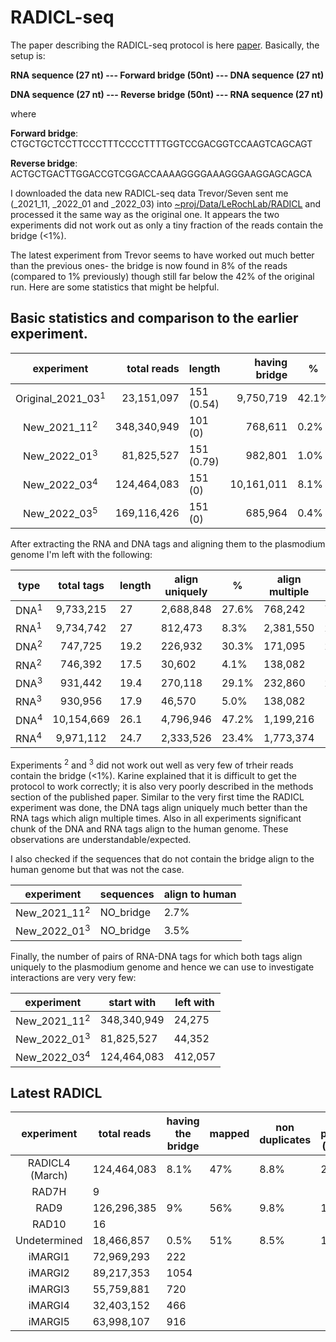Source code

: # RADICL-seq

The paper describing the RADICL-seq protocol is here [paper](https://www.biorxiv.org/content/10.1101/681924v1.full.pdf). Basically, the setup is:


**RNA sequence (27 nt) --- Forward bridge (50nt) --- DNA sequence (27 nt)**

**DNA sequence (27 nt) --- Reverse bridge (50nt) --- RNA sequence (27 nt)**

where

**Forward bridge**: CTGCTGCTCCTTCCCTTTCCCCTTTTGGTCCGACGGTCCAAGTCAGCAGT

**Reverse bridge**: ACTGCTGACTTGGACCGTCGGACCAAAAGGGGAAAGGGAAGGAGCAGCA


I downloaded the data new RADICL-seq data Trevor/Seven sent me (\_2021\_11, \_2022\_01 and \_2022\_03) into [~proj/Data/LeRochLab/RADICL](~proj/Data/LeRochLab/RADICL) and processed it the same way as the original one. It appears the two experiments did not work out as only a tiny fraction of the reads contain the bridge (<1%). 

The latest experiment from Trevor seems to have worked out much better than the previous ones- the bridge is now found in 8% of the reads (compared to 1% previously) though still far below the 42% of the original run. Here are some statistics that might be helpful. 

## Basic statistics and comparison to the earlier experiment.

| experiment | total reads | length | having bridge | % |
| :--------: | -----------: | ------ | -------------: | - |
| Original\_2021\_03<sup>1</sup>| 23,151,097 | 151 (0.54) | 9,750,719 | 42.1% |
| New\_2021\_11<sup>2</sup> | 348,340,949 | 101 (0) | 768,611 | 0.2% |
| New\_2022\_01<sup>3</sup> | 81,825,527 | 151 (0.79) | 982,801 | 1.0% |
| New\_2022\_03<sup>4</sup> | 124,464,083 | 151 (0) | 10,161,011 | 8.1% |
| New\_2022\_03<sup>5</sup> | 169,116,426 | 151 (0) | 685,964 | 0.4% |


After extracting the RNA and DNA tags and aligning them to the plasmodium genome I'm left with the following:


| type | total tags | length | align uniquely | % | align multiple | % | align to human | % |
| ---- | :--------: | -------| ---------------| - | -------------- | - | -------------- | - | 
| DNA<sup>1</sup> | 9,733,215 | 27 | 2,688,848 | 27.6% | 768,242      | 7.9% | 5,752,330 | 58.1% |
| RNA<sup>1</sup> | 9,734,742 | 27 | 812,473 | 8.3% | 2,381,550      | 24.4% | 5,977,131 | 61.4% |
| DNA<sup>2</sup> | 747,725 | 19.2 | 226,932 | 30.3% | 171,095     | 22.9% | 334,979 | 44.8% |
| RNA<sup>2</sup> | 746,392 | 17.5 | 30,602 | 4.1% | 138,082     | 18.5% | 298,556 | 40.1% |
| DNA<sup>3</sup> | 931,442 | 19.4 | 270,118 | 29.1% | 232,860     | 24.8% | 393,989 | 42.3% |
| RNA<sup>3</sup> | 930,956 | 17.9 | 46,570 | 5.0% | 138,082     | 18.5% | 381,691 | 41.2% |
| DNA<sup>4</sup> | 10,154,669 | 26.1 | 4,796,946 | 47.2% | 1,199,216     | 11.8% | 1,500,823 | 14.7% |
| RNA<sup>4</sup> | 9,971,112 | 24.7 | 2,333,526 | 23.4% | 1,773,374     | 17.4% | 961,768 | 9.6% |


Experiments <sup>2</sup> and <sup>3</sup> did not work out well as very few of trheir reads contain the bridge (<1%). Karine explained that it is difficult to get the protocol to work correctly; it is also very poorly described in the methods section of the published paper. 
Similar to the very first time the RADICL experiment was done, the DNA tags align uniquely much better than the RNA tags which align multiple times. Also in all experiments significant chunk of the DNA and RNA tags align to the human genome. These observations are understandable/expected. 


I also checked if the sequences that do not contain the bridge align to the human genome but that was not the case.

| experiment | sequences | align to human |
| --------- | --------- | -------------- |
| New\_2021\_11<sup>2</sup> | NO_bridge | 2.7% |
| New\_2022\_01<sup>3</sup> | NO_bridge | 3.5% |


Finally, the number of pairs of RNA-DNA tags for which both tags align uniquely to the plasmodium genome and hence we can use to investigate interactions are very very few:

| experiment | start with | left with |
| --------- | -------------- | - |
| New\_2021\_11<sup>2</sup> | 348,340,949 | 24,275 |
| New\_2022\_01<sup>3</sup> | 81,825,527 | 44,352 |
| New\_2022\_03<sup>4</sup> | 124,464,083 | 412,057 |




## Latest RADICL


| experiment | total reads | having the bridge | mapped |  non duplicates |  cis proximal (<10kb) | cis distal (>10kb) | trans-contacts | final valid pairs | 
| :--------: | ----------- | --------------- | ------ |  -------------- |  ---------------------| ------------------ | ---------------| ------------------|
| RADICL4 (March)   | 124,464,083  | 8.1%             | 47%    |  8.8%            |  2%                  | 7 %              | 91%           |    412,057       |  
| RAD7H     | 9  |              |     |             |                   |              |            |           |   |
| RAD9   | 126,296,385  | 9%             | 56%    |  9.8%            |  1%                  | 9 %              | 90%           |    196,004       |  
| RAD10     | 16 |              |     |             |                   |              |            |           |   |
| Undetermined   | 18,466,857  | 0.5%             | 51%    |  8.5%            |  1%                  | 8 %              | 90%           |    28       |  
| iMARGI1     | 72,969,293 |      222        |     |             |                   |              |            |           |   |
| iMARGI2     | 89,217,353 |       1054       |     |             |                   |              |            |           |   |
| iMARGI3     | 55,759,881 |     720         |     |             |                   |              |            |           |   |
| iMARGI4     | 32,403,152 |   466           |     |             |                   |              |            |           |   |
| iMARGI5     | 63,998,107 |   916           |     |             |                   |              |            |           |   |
════════
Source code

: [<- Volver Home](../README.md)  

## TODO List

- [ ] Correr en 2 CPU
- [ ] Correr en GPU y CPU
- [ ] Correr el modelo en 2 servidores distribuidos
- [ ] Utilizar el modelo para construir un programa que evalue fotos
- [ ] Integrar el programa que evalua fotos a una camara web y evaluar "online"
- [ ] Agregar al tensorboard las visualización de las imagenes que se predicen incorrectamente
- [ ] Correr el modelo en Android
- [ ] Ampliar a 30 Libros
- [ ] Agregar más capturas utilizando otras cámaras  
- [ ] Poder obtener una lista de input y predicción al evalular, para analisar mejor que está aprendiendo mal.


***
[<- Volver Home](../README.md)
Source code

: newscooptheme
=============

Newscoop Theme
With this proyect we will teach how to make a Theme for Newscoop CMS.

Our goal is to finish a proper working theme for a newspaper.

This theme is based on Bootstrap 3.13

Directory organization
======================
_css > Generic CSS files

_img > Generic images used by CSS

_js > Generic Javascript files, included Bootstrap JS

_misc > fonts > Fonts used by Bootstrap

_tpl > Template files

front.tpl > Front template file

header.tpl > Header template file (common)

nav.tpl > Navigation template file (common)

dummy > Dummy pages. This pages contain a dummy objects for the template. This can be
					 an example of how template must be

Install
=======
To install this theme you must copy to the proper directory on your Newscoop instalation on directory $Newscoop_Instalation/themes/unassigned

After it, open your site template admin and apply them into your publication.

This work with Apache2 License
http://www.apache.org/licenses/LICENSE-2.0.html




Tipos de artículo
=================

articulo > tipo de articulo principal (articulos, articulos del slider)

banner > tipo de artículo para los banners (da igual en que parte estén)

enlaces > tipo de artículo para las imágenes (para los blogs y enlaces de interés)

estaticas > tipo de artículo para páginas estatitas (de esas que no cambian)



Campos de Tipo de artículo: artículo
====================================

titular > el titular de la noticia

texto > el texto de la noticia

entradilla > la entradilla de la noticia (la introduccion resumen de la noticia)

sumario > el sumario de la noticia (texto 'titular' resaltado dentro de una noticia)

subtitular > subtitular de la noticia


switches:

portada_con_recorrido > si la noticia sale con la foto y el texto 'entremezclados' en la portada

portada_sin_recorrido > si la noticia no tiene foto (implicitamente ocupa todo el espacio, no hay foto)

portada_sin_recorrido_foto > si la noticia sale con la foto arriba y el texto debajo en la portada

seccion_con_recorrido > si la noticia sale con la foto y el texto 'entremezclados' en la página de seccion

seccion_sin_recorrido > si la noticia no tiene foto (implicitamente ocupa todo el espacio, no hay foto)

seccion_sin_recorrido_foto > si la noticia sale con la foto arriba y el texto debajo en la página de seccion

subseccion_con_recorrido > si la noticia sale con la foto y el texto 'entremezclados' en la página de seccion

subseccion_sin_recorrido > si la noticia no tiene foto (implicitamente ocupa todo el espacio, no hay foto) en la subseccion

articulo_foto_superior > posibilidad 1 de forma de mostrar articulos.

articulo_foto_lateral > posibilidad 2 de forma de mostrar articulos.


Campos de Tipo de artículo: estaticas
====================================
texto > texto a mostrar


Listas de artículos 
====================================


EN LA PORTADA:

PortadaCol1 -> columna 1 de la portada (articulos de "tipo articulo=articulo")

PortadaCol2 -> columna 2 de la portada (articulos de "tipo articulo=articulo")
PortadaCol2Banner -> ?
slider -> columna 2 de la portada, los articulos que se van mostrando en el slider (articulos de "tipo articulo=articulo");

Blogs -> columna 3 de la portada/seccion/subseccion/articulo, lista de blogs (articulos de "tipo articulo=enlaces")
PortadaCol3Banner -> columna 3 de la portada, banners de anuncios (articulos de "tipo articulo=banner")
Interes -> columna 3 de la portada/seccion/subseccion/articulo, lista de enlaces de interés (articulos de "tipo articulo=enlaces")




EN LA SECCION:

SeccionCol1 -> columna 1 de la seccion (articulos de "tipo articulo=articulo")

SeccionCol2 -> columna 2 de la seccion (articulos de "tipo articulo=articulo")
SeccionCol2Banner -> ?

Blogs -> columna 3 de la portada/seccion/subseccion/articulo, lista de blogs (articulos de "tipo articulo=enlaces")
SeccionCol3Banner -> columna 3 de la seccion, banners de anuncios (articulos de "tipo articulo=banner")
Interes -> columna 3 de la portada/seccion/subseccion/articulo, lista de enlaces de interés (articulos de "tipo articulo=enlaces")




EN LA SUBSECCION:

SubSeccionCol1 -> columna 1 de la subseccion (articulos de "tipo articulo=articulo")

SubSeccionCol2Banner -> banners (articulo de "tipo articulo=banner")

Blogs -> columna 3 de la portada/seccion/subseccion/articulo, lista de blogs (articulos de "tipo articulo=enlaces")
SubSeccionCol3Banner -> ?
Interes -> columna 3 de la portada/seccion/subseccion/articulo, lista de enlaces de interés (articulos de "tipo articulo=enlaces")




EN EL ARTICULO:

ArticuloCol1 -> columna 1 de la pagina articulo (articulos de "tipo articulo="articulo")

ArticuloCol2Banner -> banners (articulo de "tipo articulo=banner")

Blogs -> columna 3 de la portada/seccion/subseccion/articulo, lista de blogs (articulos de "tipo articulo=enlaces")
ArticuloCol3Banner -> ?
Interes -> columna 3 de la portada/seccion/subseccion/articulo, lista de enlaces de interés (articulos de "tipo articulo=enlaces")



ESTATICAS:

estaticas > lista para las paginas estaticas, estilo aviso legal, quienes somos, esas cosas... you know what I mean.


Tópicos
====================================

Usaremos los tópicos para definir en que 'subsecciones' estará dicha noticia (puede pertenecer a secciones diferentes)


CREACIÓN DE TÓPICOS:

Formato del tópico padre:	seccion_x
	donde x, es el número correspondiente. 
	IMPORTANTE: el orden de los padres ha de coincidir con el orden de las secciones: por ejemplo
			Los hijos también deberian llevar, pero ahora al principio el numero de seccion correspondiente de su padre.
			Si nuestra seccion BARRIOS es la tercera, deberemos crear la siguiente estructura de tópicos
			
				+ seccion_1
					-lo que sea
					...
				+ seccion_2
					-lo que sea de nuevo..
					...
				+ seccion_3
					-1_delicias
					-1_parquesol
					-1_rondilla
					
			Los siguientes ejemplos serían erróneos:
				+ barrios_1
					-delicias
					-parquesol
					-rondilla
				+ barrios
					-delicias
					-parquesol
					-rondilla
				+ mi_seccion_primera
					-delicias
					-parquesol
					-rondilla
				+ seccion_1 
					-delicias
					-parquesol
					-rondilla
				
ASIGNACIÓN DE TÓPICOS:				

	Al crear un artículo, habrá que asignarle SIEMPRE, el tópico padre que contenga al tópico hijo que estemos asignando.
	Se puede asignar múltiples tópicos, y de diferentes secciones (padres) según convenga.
════════
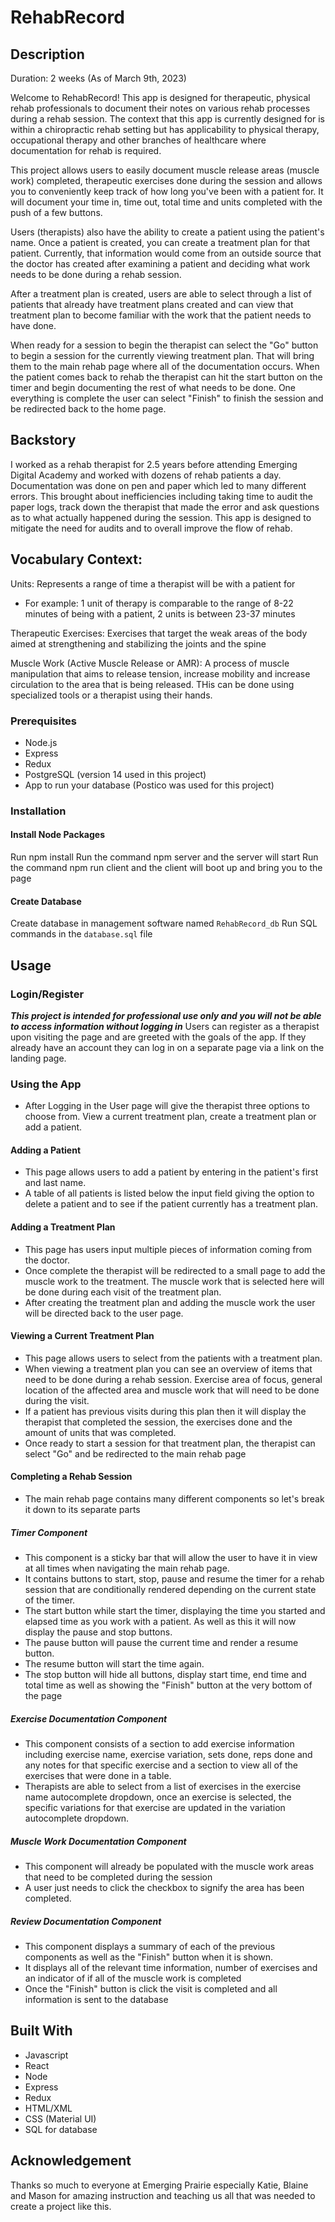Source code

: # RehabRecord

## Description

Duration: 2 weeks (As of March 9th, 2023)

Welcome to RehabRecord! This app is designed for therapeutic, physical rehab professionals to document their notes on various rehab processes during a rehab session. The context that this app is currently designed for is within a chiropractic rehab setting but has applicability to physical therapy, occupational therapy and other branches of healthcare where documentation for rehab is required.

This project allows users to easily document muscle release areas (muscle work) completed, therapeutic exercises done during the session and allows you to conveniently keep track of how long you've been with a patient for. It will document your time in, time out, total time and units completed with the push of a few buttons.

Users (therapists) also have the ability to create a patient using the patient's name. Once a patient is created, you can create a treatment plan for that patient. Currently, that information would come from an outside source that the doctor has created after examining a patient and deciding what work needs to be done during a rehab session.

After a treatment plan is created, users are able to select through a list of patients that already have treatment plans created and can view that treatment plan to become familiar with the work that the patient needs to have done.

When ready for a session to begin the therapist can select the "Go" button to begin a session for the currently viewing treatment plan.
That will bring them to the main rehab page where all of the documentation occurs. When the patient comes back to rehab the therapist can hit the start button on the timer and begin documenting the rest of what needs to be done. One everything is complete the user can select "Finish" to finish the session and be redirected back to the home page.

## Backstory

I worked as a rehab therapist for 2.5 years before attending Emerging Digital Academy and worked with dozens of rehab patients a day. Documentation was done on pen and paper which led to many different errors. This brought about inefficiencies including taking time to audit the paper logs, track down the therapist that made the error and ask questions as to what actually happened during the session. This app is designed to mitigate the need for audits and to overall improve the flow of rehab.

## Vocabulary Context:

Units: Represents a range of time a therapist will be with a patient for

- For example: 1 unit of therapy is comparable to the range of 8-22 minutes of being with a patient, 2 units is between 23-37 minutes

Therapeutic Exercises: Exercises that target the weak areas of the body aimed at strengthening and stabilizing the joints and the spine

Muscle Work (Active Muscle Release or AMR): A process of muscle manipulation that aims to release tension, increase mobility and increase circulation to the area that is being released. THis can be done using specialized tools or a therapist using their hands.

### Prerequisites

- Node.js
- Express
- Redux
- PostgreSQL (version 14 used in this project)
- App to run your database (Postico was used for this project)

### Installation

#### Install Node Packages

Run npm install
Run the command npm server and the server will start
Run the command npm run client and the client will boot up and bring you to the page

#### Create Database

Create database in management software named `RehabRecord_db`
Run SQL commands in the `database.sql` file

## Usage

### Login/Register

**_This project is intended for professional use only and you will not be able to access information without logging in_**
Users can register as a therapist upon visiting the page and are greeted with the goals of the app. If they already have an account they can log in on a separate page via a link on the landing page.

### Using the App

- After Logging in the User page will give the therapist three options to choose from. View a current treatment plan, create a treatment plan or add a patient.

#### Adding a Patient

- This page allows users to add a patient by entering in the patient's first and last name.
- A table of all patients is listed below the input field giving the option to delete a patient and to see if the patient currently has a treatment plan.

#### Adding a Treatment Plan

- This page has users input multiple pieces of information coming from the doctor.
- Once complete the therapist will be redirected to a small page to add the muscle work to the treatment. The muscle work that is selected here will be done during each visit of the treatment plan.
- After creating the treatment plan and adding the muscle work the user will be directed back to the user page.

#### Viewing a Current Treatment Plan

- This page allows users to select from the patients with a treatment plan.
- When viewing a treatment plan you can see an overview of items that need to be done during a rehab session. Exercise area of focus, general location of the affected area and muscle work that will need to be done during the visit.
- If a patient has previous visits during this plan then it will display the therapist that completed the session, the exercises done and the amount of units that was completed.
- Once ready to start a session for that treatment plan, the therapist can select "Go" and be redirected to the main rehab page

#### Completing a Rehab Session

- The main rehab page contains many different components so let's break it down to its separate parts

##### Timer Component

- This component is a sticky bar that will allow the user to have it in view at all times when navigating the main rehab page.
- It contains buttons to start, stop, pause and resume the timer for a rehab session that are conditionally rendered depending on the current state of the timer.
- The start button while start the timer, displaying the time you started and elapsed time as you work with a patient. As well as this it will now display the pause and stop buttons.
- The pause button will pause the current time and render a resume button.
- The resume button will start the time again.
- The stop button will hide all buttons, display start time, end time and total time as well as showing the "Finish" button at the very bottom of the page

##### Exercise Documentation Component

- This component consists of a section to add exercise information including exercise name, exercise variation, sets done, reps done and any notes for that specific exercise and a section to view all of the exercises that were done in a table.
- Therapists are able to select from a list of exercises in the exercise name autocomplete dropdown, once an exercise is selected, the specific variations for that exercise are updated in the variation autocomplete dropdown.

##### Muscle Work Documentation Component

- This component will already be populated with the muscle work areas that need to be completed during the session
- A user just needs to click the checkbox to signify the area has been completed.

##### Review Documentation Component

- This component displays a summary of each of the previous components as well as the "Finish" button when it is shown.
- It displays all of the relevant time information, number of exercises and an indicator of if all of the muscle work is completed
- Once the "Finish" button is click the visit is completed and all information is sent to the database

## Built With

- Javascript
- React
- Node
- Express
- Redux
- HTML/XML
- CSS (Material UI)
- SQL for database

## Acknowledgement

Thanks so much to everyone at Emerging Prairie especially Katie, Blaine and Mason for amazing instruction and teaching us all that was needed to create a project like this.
════════
### About this task
Reproduce exactly the section above that begins at the line containing "banner > tipo" and ends at the line containing "portada_con_recorrido > si", leaving out all other lines.

### Reply
banner > tipo de artículo para los banners (da igual en que parte estén)

enlaces > tipo de artículo para las imágenes (para los blogs y enlaces de interés)

estaticas > tipo de artículo para páginas estatitas (de esas que no cambian)



Campos de Tipo de artículo: artículo
====================================

titular > el titular de la noticia

texto > el texto de la noticia

entradilla > la entradilla de la noticia (la introduccion resumen de la noticia)

sumario > el sumario de la noticia (texto 'titular' resaltado dentro de una noticia)

subtitular > subtitular de la noticia


switches:

portada_con_recorrido > si la noticia sale con la foto y el texto 'entremezclados' en la portada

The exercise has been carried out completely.